#### Required action
Keep the wording of every entry exactly as it is while leaving the pictures out of your copy.
[[ Records provided open ]]
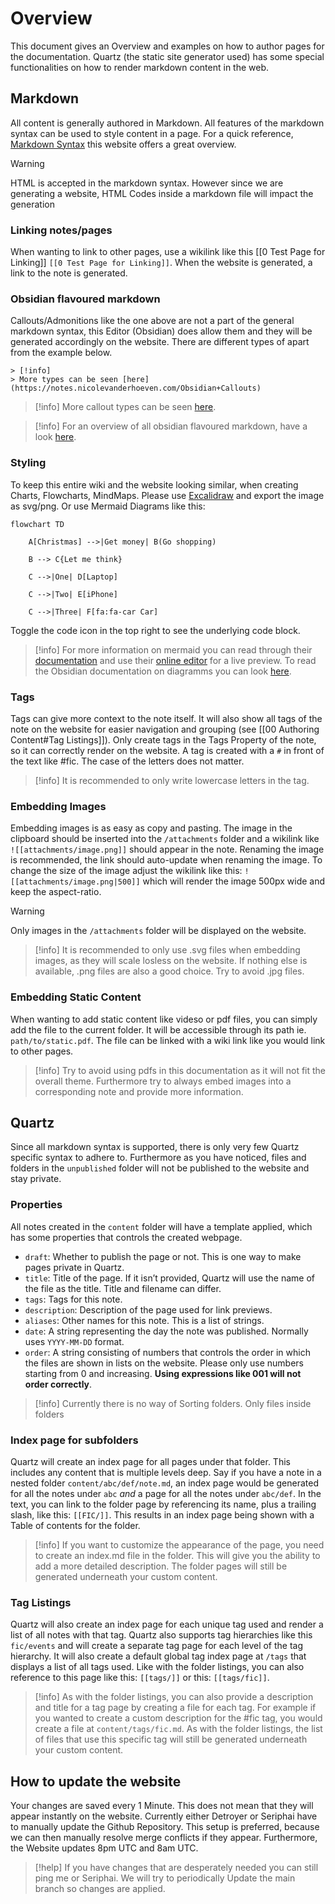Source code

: 
# Overview

This document gives an Overview and examples on how to author pages for the documentation. Quartz (the static site generator used) has some special functionalities on how to render markdown content in the web.

## Markdown
All content is generally authored in Markdown. All features of the markdown syntax can be used to style content in a page. For a quick reference, [Markdown Syntax](https://www.markdownguide.org/basic-syntax/) this website offers a great overview.

> [!warning]
> HTML is accepted in the markdown syntax. However since we are generating a website, HTML Codes inside a markdown file will impact the generation

### Linking notes/pages
When wanting to link to other pages, use a wikilink like this [[0 Test Page for Linking]] `[[0 Test Page for Linking]]`. When the website is generated, a link to the note is generated.

### Obsidian flavoured markdown
Callouts/Admonitions like the one above are not a part of the general markdown syntax, this Editor (Obsidian) does allow them and they will be generated accordingly on the website. There are different types of apart from the example below.

```
> [!info]
> More types can be seen [here](https://notes.nicolevanderhoeven.com/Obsidian+Callouts)
```

> [!info]
> More callout types can be seen [here](https://notes.nicolevanderhoeven.com/Obsidian+Callouts).

> [!info]
> For an overview of all obsidian flavoured markdown, have a look [here](https://help.obsidian.md/Editing+and+formatting/Obsidian+Flavored+Markdown).

### Styling
To keep this entire wiki and the website looking similar, when creating Charts, Flowcharts, MindMaps. Please use [Excalidraw](https://excalidraw.com/) and export the image as svg/png. Or use Mermaid Diagrams like this:

```mermaid
flowchart TD

    A[Christmas] -->|Get money| B(Go shopping)

    B --> C{Let me think}

    C -->|One| D[Laptop]

    C -->|Two| E[iPhone]

    C -->|Three| F[fa:fa-car Car]

```
Toggle the code icon in the top right to see the underlying code block.

>[!info]
>For more information on mermaid you can read through their [documentation](https://mermaid.js.org/intro/) and use their [online editor](https://mermaid.live) for a live preview. To read the Obsidian documentation on diagramms you can look [here](https://help.obsidian.md/Editing+and+formatting/Advanced+formatting+syntax#Diagram).

### Tags
Tags can give more context to the note itself. It will also show all tags of the note on the website for easier navigation and grouping (see [[00 Authoring Content#Tag Listings]]). Only create tags in the Tags Property of the note, so it can correctly render on the website.  A tag is created with a `#` in front of the text like #fic. The case of the letters does not matter.

> [!info]
> It is recommended to only write lowercase letters in the tag.

### Embedding Images
Embedding images is as easy as copy and pasting. The image in the clipboard should be inserted into the `/attachments` folder and a wikilink like 
`![[attachments/image.png]]` should appear in the note. Renaming the image is recommended, the link should auto-update when renaming the image. To change the size of the image adjust the wikilink like this: 
`![[attachments/image.png|500]]` which will render the image 500px wide and keep the aspect-ratio.

> [!warning]
> Only images in the `/attachments` folder will be displayed on the website.

> [!info]
> It is recommended to only use .svg files when embedding images, as they will scale losless on the website. If nothing else is available, .png files are also a good choice. Try to avoid .jpg files.

### Embedding Static Content
When wanting to add static content like videso or pdf files, you can simply add the file to the current folder. It will be accessible through its path ie. `path/to/static.pdf`. The file can be linked with a wiki link like you would link to other pages.

> [!info]
> Try to avoid using pdfs in this documentation as it will not fit the overall theme. Furthermore try to always embed images into a corresponding note and provide more information.

## Quartz
Since all markdown syntax is supported, there is only very few Quartz specific syntax to adhere to. Furthermore as you have noticed, files and folders in the  `unpublished` folder will not be published to the website and stay private.

### Properties
All notes created in the `content` folder will have a template applied, which has some properties that controls the created webpage.
- `draft`: Whether to publish the page or not. This is one way to make pages private in Quartz.
- `title`: Title of the page. If it isn’t provided, Quartz will use the name of the file as the title. Title and filename can differ.
- `tags`: Tags for this note.
- `description`: Description of the page used for link previews.
- `aliases`: Other names for this note. This is a list of strings.
- `date`: A string representing the day the note was published. Normally uses `YYYY-MM-DD` format.
- `order`: A string consisting of numbers that controls the order in which the files are shown in lists on the website. Please only use numbers starting from 0 and increasing. **Using expressions like 001 will not order correctly**.

> [!info]
> Currently there is no way of Sorting folders. Only files inside folders


### Index page for subfolders
Quartz will create an index page for all pages under that folder. This includes any content that is multiple levels deep. Say if you have a note in a nested folder `content/abc/def/note.md`, an index page would be generated for all the notes under `abc` *and* a page for all the notes under `abc/def`.
In the text, you can link to the folder page by referencing its name, plus a trailing slash, like this: `[[FIC/]]`. This results in an index page being shown with a Table of contents for the folder.

> [!info]
> If you want to customize the appearance of the page, you need to create an index.md file in the folder. This will give you the ability to add a more detailed description. The folder pages will still be generated underneath your custom content.

### Tag Listings
Quartz will also create an index page for each unique tag used and render a list of all notes with that tag. Quartz also supports tag hierarchies like this `fic/events` and will create a separate tag page for each level of the tag hierarchy. It will also create a default global tag index page at `/tags` that displays a list of all tags used. Like with the folder listings, you can also reference to this page like this: `[[tags/]]` or this: `[[tags/fic]]`.

> [!info]
> As with the folder listings, you can also provide a description and title for a tag page by creating a file for each tag. For example if you wanted to create a custom description for the #fic tag, you would create a file at `content/tags/fic.md`. As with the folder listings, the list of files that use this specific tag will still be generated underneath your custom content.


## How to update the website
Your changes are saved every 1 Minute. This does not mean that they will appear instantly on the website. Currently either Detroyer or Seriphai have to manually update the Github Repository. This setup is preferred, because we can then manually resolve merge conflicts if they appear. Furthermore, the Website updates 8pm UTC and 8am UTC.

> [!help]
> If you have changes that are desperately needed you can still ping me or Seriphai. We will try to periodically Update the main branch so changes are applied.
[[ Records provided closed ]]
#### The answer
Source code

: 
# Overview

This document gives an Overview and examples on how to author pages for the documentation. Quartz (the static site generator used) has some special functionalities on how to render markdown content in the web.

## Markdown
All content is generally authored in Markdown. All features of the markdown syntax can be used to style content in a page. For a quick reference, [Markdown Syntax](https://www.markdownguide.org/basic-syntax/) this website offers a great overview.

> [!warning]
> HTML is accepted in the markdown syntax. However since we are generating a website, HTML Codes inside a markdown file will impact the generation

### Linking notes/pages
When wanting to link to other pages, use a wikilink like this [[0 Test Page for Linking]] `[[0 Test Page for Linking]]`. When the website is generated, a link to the note is generated.

### Obsidian flavoured markdown
Callouts/Admonitions like the one above are not a part of the general markdown syntax, this Editor (Obsidian) does allow them and they will be generated accordingly on the website. There are different types of apart from the example below.

```
> [!info]
> More types can be seen [here](https://notes.nicolevanderhoeven.com/Obsidian+Callouts)
```

> [!info]
> More callout types can be seen [here](https://notes.nicolevanderhoeven.com/Obsidian+Callouts).

> [!info]
> For an overview of all obsidian flavoured markdown, have a look [here](https://help.obsidian.md/Editing+and+formatting/Obsidian+Flavored+Markdown).

### Styling
To keep this entire wiki and the website looking similar, when creating Charts, Flowcharts, MindMaps. Please use [Excalidraw](https://excalidraw.com/) and export the image as svg/png. Or use Mermaid Diagrams like this:

```mermaid
flowchart TD

    A[Christmas] -->|Get money| B(Go shopping)

    B --> C{Let me think}

    C -->|One| D[Laptop]

    C -->|Two| E[iPhone]

    C -->|Three| F[fa:fa-car Car]

```
Toggle the code icon in the top right to see the underlying code block.

>[!info]
>For more information on mermaid you can read through their [documentation](https://mermaid.js.org/intro/) and use their [online editor](https://mermaid.live) for a live preview. To read the Obsidian documentation on diagramms you can look [here](https://help.obsidian.md/Editing+and+formatting/Advanced+formatting+syntax#Diagram).

### Tags
Tags can give more context to the note itself. It will also show all tags of the note on the website for easier navigation and grouping (see [[00 Authoring Content#Tag Listings]]). Only create tags in the Tags Property of the note, so it can correctly render on the website.  A tag is created with a `#` in front of the text like #fic. The case of the letters does not matter.

> [!info]
> It is recommended to only write lowercase letters in the tag.

### Embedding Images
Embedding images is as easy as copy and pasting. The image in the clipboard should be inserted into the `/attachments` folder and a wikilink like 
`![[attachments/image.png]]` should appear in the note. Renaming the image is recommended, the link should auto-update when renaming the image. To change the size of the image adjust the wikilink like this: 
`![[attachments/image.png|500]]` which will render the image 500px wide and keep the aspect-ratio.

> [!warning]
> Only images in the `/attachments` folder will be displayed on the website.

> [!info]
> It is recommended to only use .svg files when embedding images, as they will scale losless on the website. If nothing else is available, .png files are also a good choice. Try to avoid .jpg files.

### Embedding Static Content
When wanting to add static content like videso or pdf files, you can simply add the file to the current folder. It will be accessible through its path ie. `path/to/static.pdf`. The file can be linked with a wiki link like you would link to other pages.

> [!info]
> Try to avoid using pdfs in this documentation as it will not fit the overall theme. Furthermore try to always embed images into a corresponding note and provide more information.

## Quartz
Since all markdown syntax is supported, there is only very few Quartz specific syntax to adhere to. Furthermore as you have noticed, files and folders in the  `unpublished` folder will not be published to the website and stay private.

### Properties
All notes created in the `content` folder will have a template applied, which has some properties that controls the created webpage.
- `draft`: Whether to publish the page or not. This is one way to make pages private in Quartz.
- `title`: Title of the page. If it isn’t provided, Quartz will use the name of the file as the title. Title and filename can differ.
- `tags`: Tags for this note.
- `description`: Description of the page used for link previews.
- `aliases`: Other names for this note. This is a list of strings.
- `date`: A string representing the day the note was published. Normally uses `YYYY-MM-DD` format.
- `order`: A string consisting of numbers that controls the order in which the files are shown in lists on the website. Please only use numbers starting from 0 and increasing. **Using expressions like 001 will not order correctly**.

> [!info]
> Currently there is no way of Sorting folders. Only files inside folders


### Index page for subfolders
Quartz will create an index page for all pages under that folder. This includes any content that is multiple levels deep. Say if you have a note in a nested folder `content/abc/def/note.md`, an index page would be generated for all the notes under `abc` *and* a page for all the notes under `abc/def`.
In the text, you can link to the folder page by referencing its name, plus a trailing slash, like this: `[[FIC/]]`. This results in an index page being shown with a Table of contents for the folder.

> [!info]
> If you want to customize the appearance of the page, you need to create an index.md file in the folder. This will give you the ability to add a more detailed description. The folder pages will still be generated underneath your custom content.

### Tag Listings
Quartz will also create an index page for each unique tag used and render a list of all notes with that tag. Quartz also supports tag hierarchies like this `fic/events` and will create a separate tag page for each level of the tag hierarchy. It will also create a default global tag index page at `/tags` that displays a list of all tags used. Like with the folder listings, you can also reference to this page like this: `[[tags/]]` or this: `[[tags/fic]]`.

> [!info]
> As with the folder listings, you can also provide a description and title for a tag page by creating a file for each tag. For example if you wanted to create a custom description for the #fic tag, you would create a file at `content/tags/fic.md`. As with the folder listings, the list of files that use this specific tag will still be generated underneath your custom content.


## How to update the website
Your changes are saved every 1 Minute. This does not mean that they will appear instantly on the website. Currently either Detroyer or Seriphai have to manually update the Github Repository. This setup is preferred, because we can then manually resolve merge conflicts if they appear. Furthermore, the Website updates 8pm UTC and 8am UTC.

> [!help]
> If you have changes that are desperately needed you can still ping me or Seriphai. We will try to periodically Update the main branch so changes are applied.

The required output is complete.